Landlords may or may not know that plans have been announced regarding changes in the property rental sector. Housing Secretary James Brokenshire has spoken of scrapping Section 21 notices which were approved by Theresa May to protect tenants from unfair eviction.

New proposals include landlords having to provide evidence for bringing a tenancy to an end. Current rules that allow evictions at any time are no longer legal without a very good reason.

There’s good news for responsible landlords in that there’s little change for them. However, there are some facts that need to be taken into account.

The end of this consultation ends on October 12th so let’s look at the plans in more detail and what they involve.


Just what is a Section 21 notice?

A Section 21 notice is known as a “no-fault possession notice” or a notice to quit. Landlords don’t usually need to give a reason to tenants for wanting their property back.

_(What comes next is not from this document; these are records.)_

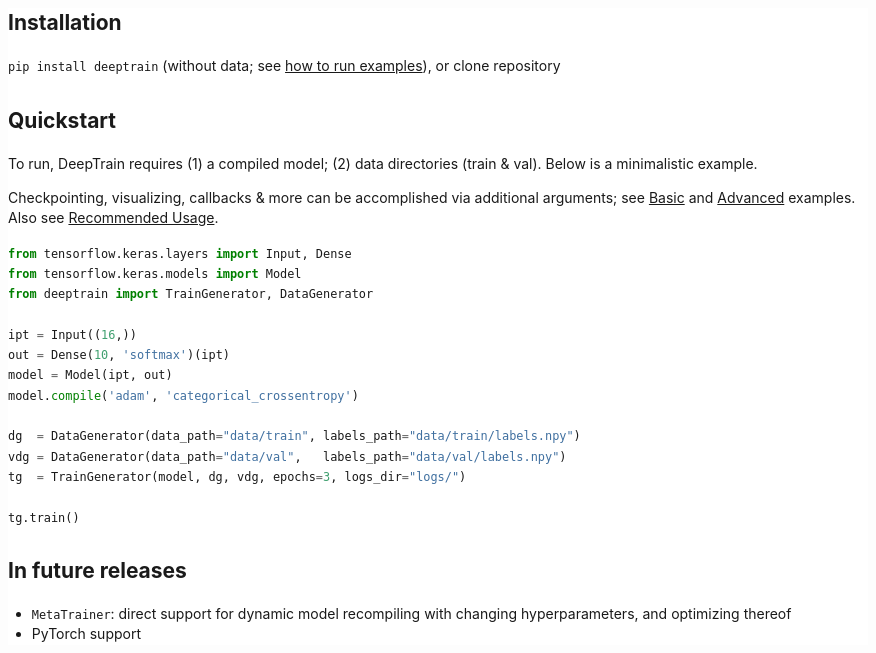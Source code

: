 
## Installation

`pip install deeptrain` (without data; see [how to run examples](https://deeptrain.readthedocs.io/en/latest/how_to.html#run-examples)), or clone repository

## Quickstart

To run, DeepTrain requires (1) a compiled model; (2) data directories (train & val). Below is a minimalistic example.

Checkpointing, visualizing, callbacks & more can be accomplished via additional arguments; see [Basic](https://deeptrain.readthedocs.io/en/latest/examples/basic.html) and [Advanced](https://deeptrain.readthedocs.io/en/latest/examples/advanced.html) examples. 
Also see [Recommended Usage](https://deeptrain.readthedocs.io/en/latest/recommended_usage.html).

```python
from tensorflow.keras.layers import Input, Dense
from tensorflow.keras.models import Model
from deeptrain import TrainGenerator, DataGenerator

ipt = Input((16,))
out = Dense(10, 'softmax')(ipt)
model = Model(ipt, out)
model.compile('adam', 'categorical_crossentropy')

dg  = DataGenerator(data_path="data/train", labels_path="data/train/labels.npy")
vdg = DataGenerator(data_path="data/val",   labels_path="data/val/labels.npy")
tg  = TrainGenerator(model, dg, vdg, epochs=3, logs_dir="logs/")

tg.train()
```

## In future releases

 - `MetaTrainer`: direct support for dynamic model recompiling with changing hyperparameters, and optimizing thereof
 - PyTorch support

This particular section of the 1988 Housing Act, along with the notice, can be used if a Section 8 notice is not wanted or is not possible. If the property is on an assured shorthold tenancy agreement (AST), a Section 21 notice can be issued.

This Section 21 notice allows tenants to have two months’ notice in which to leave the property. This cannot be used on fixed-term rentals.


Section 8 notice

Section 8 notice is used for those on an assured shorthold tenancy agreement instead of or with a Section 21 notice. The landlord needs to give a reason for the eviction such as:-

  • Non-payment of rent
  • Breach of the tenancy agreement
  • Criminal behaviour
  • Anti-social behaviour


Using a Section 21 notice

A Section 21 notice can be used to evict tenants during a tenancy that has no fixed end date (a periodic tenancy). It also comes into effect if the fixed-term tenancy ends, only if there’s a written contract.

When any of the following apply, a landlord cannot use a Section 21 notice:-

  • The property has multiple occupations but not the proper “house in multiple occupations” (HMO) licence from the council.
  • If the tenancy started less than four months ago or the fixed term hasn’t ended unless this is specified in the contract.
  • The council has served a notice to improve the property in the last six months.
  • The landlord hasn’t paid unlawful deposits or fees charged to the tenant.
  • The tenancy began after April 2007 and the tenant’s deposit wasn’t put in a deposit protection scheme.
  • The tenancy started after October 2015 and the landlord didn’t use Form 6a.

The property’s EPC, a gas safety certificate for the property and the Government’s “How to Rent” guide should also be given to the tenant.


When changes will take effect

Section 21 is going to be scrapped at some time in the future. When consultation ends on October 12th 2019, the Government are going to make an appropriate response. There will be a six-month transition period before the new law comes into force, enough time for landlords to comply with any changes.